• Your goal
Please set down exactly the lines of the listing below from the line containing "knop om te sluiten" through the line containing "- Smooth transitions", both lines included, leaving out all other lines.

• Extracted material
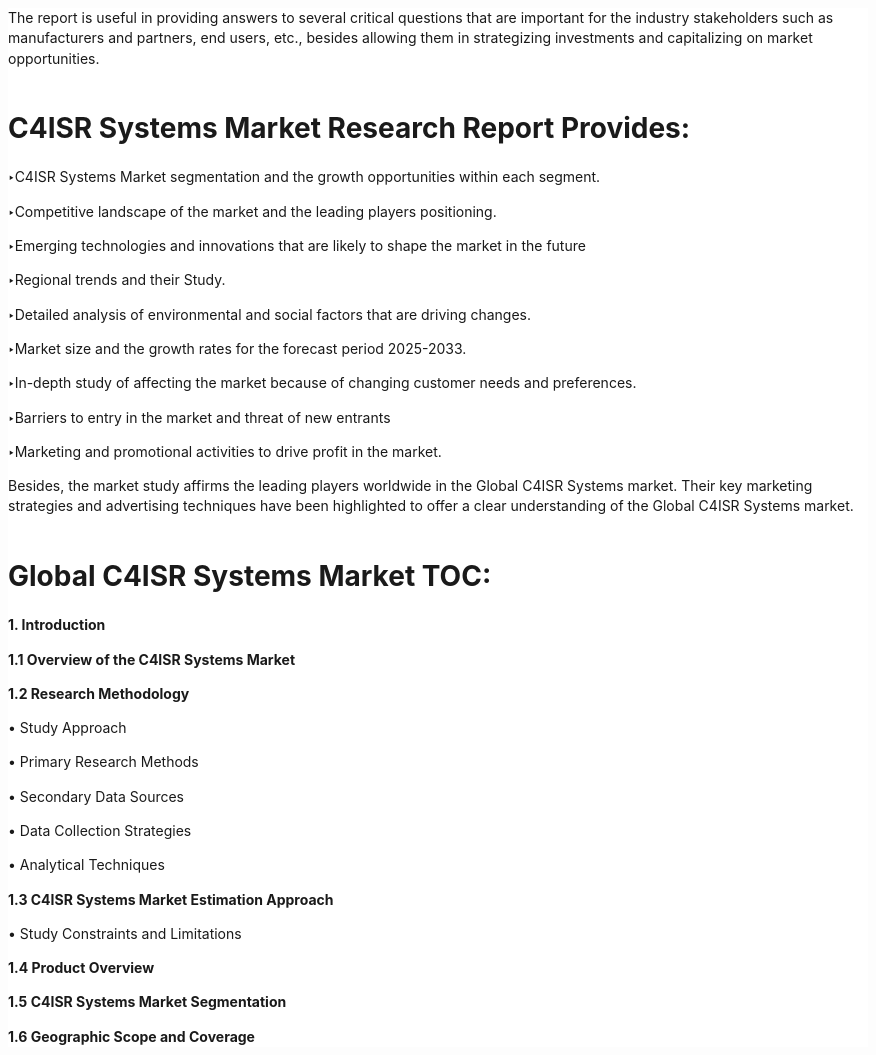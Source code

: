 The report is useful in providing answers to several critical questions that are important for the industry stakeholders such as manufacturers and partners, end users, etc., besides allowing them in strategizing investments and capitalizing on market opportunities.

# <strong>C4ISR Systems Market Research Report Provides:</strong>

<strong>‣</strong>C4ISR Systems Market segmentation and the growth opportunities within each segment.

<strong>‣</strong>Competitive landscape of the market and the leading players positioning.

<strong>‣</strong>Emerging technologies and innovations that are likely to shape the market in the future

<strong>‣</strong>Regional trends and their Study.

<strong>‣</strong>Detailed analysis of environmental and social factors that are driving changes.

<strong>‣</strong>Market size and the growth rates for the forecast period 2025-2033.

<strong>‣</strong>In-depth study of affecting the market because of changing customer needs and preferences.

<strong>‣</strong>Barriers to entry in the market and threat of new entrants

<strong>‣</strong>Marketing and promotional activities to drive profit in the market.

Besides, the market study affirms the leading players worldwide in the Global C4ISR Systems market. Their key marketing strategies and advertising techniques have been highlighted to offer a clear understanding of the Global C4ISR Systems market.

# <strong>Global C4ISR Systems Market TOC:</strong>

<strong>1. Introduction</strong>

<strong>1.1 Overview of the C4ISR Systems Market</strong>

<strong>1.2 Research Methodology</strong>

• Study Approach

• Primary Research Methods

• Secondary Data Sources

• Data Collection Strategies

• Analytical Techniques

<strong>1.3 C4ISR Systems Market Estimation Approach</strong>

• Study Constraints and Limitations

<strong>1.4 Product Overview</strong>

<strong>1.5 C4ISR Systems Market Segmentation</strong>

<strong>1.6 Geographic Scope and Coverage</strong>

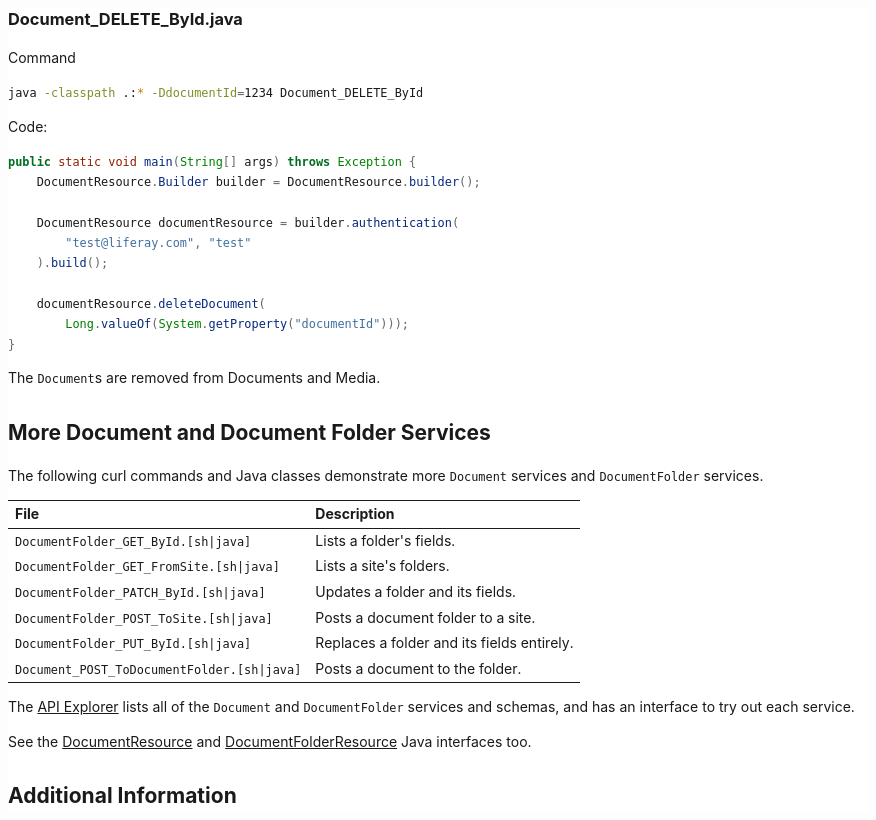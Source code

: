 ### Document_DELETE_ById.java 

Command

```bash 
java -classpath .:* -DdocumentId=1234 Document_DELETE_ById
```

Code:

```java
public static void main(String[] args) throws Exception {
	DocumentResource.Builder builder = DocumentResource.builder();

	DocumentResource documentResource = builder.authentication(
		"test@liferay.com", "test"
	).build();

	documentResource.deleteDocument(
		Long.valueOf(System.getProperty("documentId")));
}
```

The `Document`s are removed from Documents and Media.

## More Document and Document Folder Services

The following curl commands and Java classes demonstrate more `Document` services and `DocumentFolder` services.

| File | Description |
| :--- | :---------- |
| `DocumentFolder_GET_ById.[sh\|java]` | Lists a folder's fields. |
| `DocumentFolder_GET_FromSite.[sh\|java]` | Lists a site's folders. |
| `DocumentFolder_PATCH_ById.[sh\|java]` | Updates a folder and its fields. |
| `DocumentFolder_POST_ToSite.[sh\|java]` | Posts a document folder to a site. |
| `DocumentFolder_PUT_ById.[sh\|java]` | Replaces a folder and its fields entirely. |
| `Document_POST_ToDocumentFolder.[sh\|java]` | Posts a document to the folder. |

The [API Explorer](../../../../headless-delivery/consuming-apis/consuming-rest-services.md) lists all of the `Document` and `DocumentFolder` services and schemas, and has an interface to try out each service.

See the [DocumentResource](https://github.com/liferay/liferay-portal/blob/[$LIFERAY_LEARN_PORTAL_GIT_TAG$]/modules/apps/headless/headless-delivery/headless-delivery-client/src/main/java/com/liferay/headless/delivery/client/resource/v1_0/DocumentResource.java) and [DocumentFolderResource](https://github.com/liferay/liferay-portal/blob/[$LIFERAY_LEARN_PORTAL_GIT_TAG$]/modules/apps/headless/headless-delivery/headless-delivery-client/src/main/java/com/liferay/headless/delivery/client/resource/v1_0/DocumentFolderResource.java) Java interfaces too.

## Additional Information
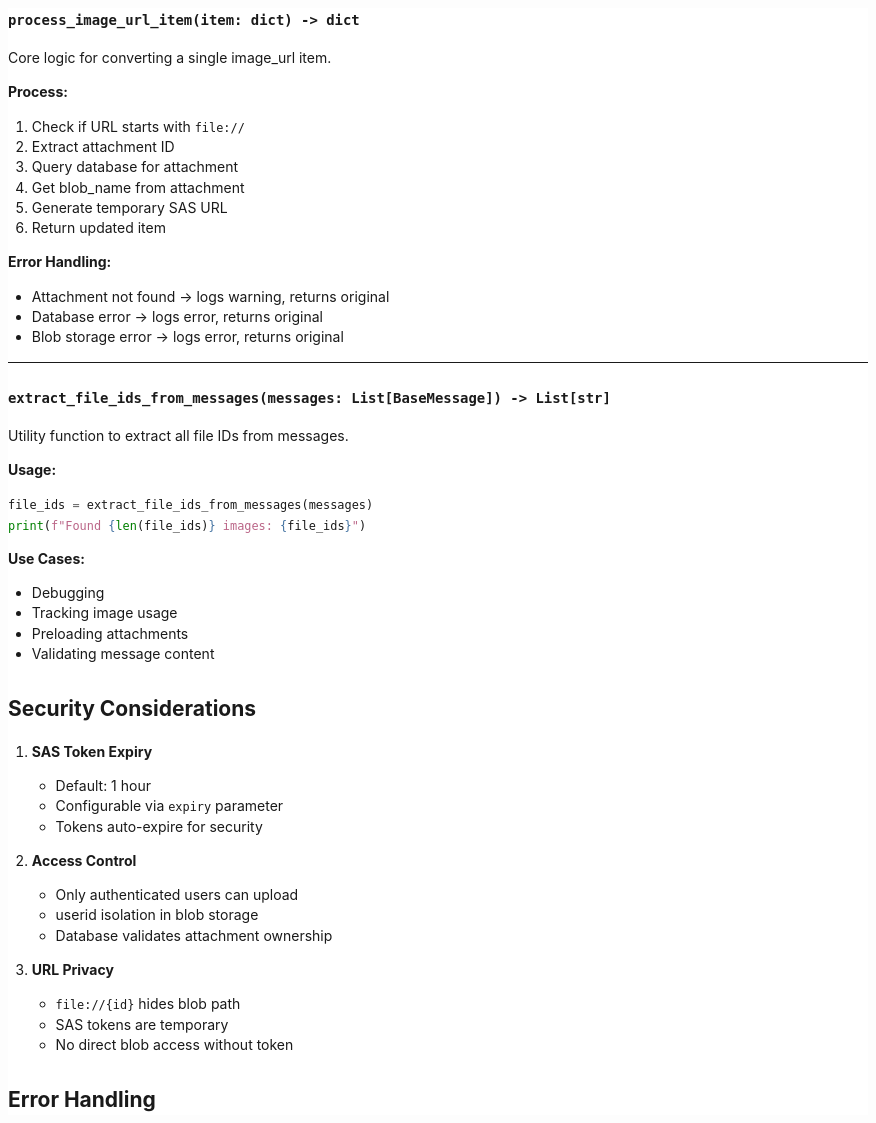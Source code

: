 
### `process_image_url_item(item: dict) -> dict`

Core logic for converting a single image_url item.

**Process:**
1. Check if URL starts with `file://`
2. Extract attachment ID
3. Query database for attachment
4. Get blob_name from attachment
5. Generate temporary SAS URL
6. Return updated item

**Error Handling:**
- Attachment not found → logs warning, returns original
- Database error → logs error, returns original
- Blob storage error → logs error, returns original

---

### `extract_file_ids_from_messages(messages: List[BaseMessage]) -> List[str]`

Utility function to extract all file IDs from messages.

**Usage:**
```python
file_ids = extract_file_ids_from_messages(messages)
print(f"Found {len(file_ids)} images: {file_ids}")
```

**Use Cases:**
- Debugging
- Tracking image usage
- Preloading attachments
- Validating message content

## Security Considerations

1. **SAS Token Expiry**
   - Default: 1 hour
   - Configurable via `expiry` parameter
   - Tokens auto-expire for security

2. **Access Control**
   - Only authenticated users can upload
   - userid isolation in blob storage
   - Database validates attachment ownership

3. **URL Privacy**
   - `file://{id}` hides blob path
   - SAS tokens are temporary
   - No direct blob access without token

## Error Handling
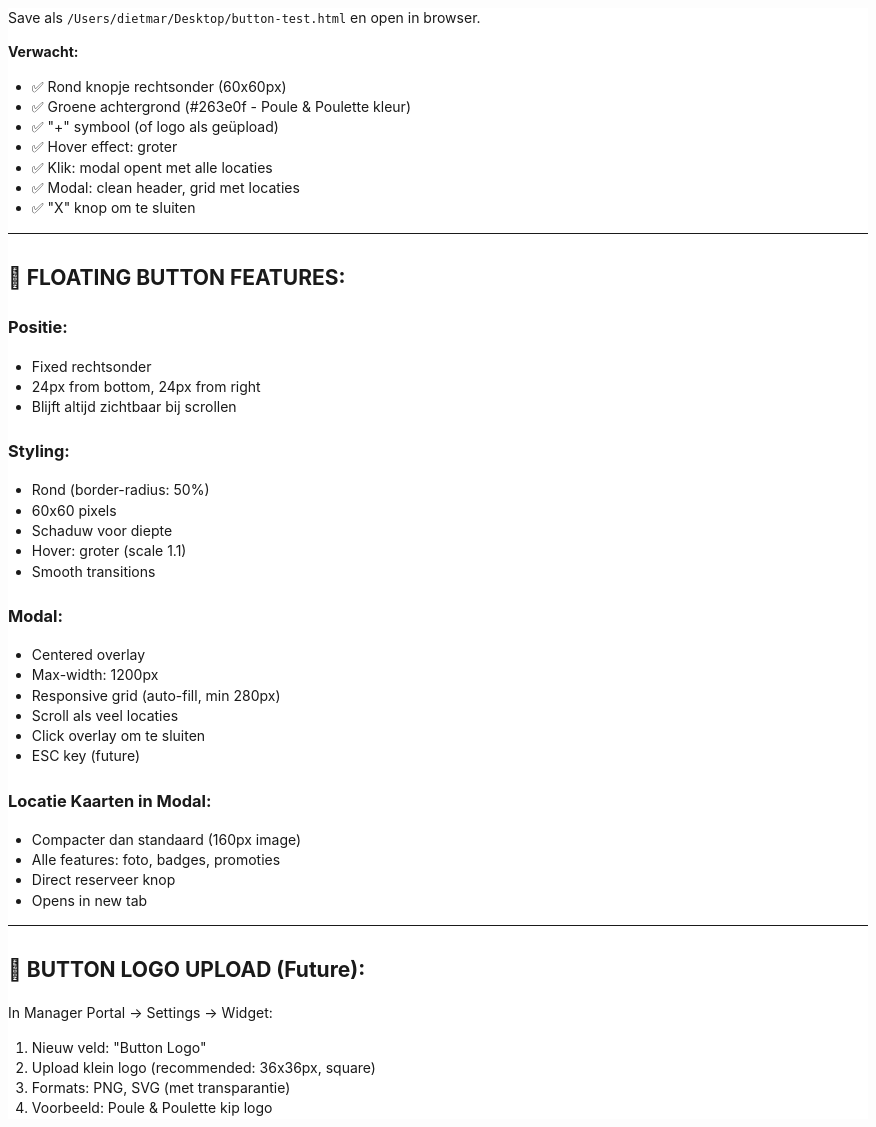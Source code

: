 Save als `/Users/dietmar/Desktop/button-test.html` en open in browser.

**Verwacht:**
- ✅ Rond knopje rechtsonder (60x60px)
- ✅ Groene achtergrond (#263e0f - Poule & Poulette kleur)
- ✅ "+" symbool (of logo als geüpload)
- ✅ Hover effect: groter
- ✅ Klik: modal opent met alle locaties
- ✅ Modal: clean header, grid met locaties
- ✅ "X" knop om te sluiten

---

## 🎨 **FLOATING BUTTON FEATURES:**

### **Positie:**
- Fixed rechtsonder
- 24px from bottom, 24px from right
- Blijft altijd zichtbaar bij scrollen

### **Styling:**
- Rond (border-radius: 50%)
- 60x60 pixels
- Schaduw voor diepte
- Hover: groter (scale 1.1)
- Smooth transitions

### **Modal:**
- Centered overlay
- Max-width: 1200px
- Responsive grid (auto-fill, min 280px)
- Scroll als veel locaties
- Click overlay om te sluiten
- ESC key (future)

### **Locatie Kaarten in Modal:**
- Compacter dan standaard (160px image)
- Alle features: foto, badges, promoties
- Direct reserveer knop
- Opens in new tab

---

## 🔧 **BUTTON LOGO UPLOAD (Future):**

In Manager Portal → Settings → Widget:

1. Nieuw veld: "Button Logo"
2. Upload klein logo (recommended: 36x36px, square)
3. Formats: PNG, SVG (met transparantie)
4. Voorbeeld: Poule & Poulette kip logo
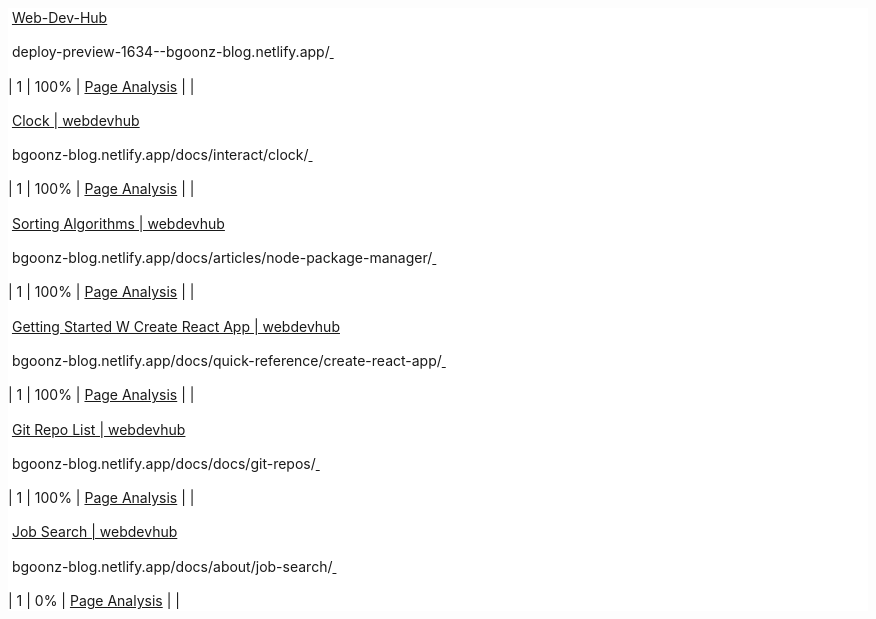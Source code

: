  [Web-Dev-Hub](https://statcounter.com/p12702211/page-analysis/?domainpath=deploy-preview-1634--bgoonz-blog.netlify.app/)

 deploy-preview-1634--bgoonz-blog.netlify.app/[ ](https://deploy-preview-1634--bgoonz-blog.netlify.app/)

 | 1 | 100% | [Page Analysis](https://statcounter.com/p12702211/page-analysis/?domainpath=deploy-preview-1634--bgoonz-blog.netlify.app/) |
|

 [Clock | webdevhub](https://statcounter.com/p12702211/page-analysis/?domainpath=bgoonz-blog.netlify.app/docs/interact/clock/)

 bgoonz-blog.netlify.app/docs/interact/clock/[ ](https://bgoonz-blog.netlify.app/docs/interact/clock/)

 | 1 | 100% | [Page Analysis](https://statcounter.com/p12702211/page-analysis/?domainpath=bgoonz-blog.netlify.app/docs/interact/clock/) |
|

 [Sorting Algorithms | webdevhub](https://statcounter.com/p12702211/page-analysis/?domainpath=bgoonz-blog.netlify.app/docs/articles/node-package-manager/)

 bgoonz-blog.netlify.app/docs/articles/node-package-manager/[ ](https://bgoonz-blog.netlify.app/docs/articles/node-package-manager/)

 | 1 | 100% | [Page Analysis](https://statcounter.com/p12702211/page-analysis/?domainpath=bgoonz-blog.netlify.app/docs/articles/node-package-manager/) |
|

 [Getting Started W Create React App | webdevhub](https://statcounter.com/p12702211/page-analysis/?domainpath=bgoonz-blog.netlify.app/docs/quick-reference/create-react-app/)

 bgoonz-blog.netlify.app/docs/quick-reference/create-react-app/[ ](https://bgoonz-blog.netlify.app/docs/quick-reference/create-react-app/)

 | 1 | 100% | [Page Analysis](https://statcounter.com/p12702211/page-analysis/?domainpath=bgoonz-blog.netlify.app/docs/quick-reference/create-react-app/) |
|

 [Git Repo List | webdevhub](https://statcounter.com/p12702211/page-analysis/?domainpath=bgoonz-blog.netlify.app/docs/docs/git-repos/)

 bgoonz-blog.netlify.app/docs/docs/git-repos/[ ](https://bgoonz-blog.netlify.app/docs/docs/git-repos/)

 | 1 | 100% | [Page Analysis](https://statcounter.com/p12702211/page-analysis/?domainpath=bgoonz-blog.netlify.app/docs/docs/git-repos/) |
|

 [Job Search | webdevhub](https://statcounter.com/p12702211/page-analysis/?domainpath=bgoonz-blog.netlify.app/docs/about/job-search/)

 bgoonz-blog.netlify.app/docs/about/job-search/[ ](https://bgoonz-blog.netlify.app/docs/about/job-search/)

 | 1 | 0% | [Page Analysis](https://statcounter.com/p12702211/page-analysis/?domainpath=bgoonz-blog.netlify.app/docs/about/job-search/) |
|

• Result
- ✅ "X" knop om te sluiten

---

## 🎨 **FLOATING BUTTON FEATURES:**

### **Positie:**
- Fixed rechtsonder
- 24px from bottom, 24px from right
- Blijft altijd zichtbaar bij scrollen

### **Styling:**
- Rond (border-radius: 50%)
- 60x60 pixels
- Schaduw voor diepte
- Hover: groter (scale 1.1)
- Smooth transitions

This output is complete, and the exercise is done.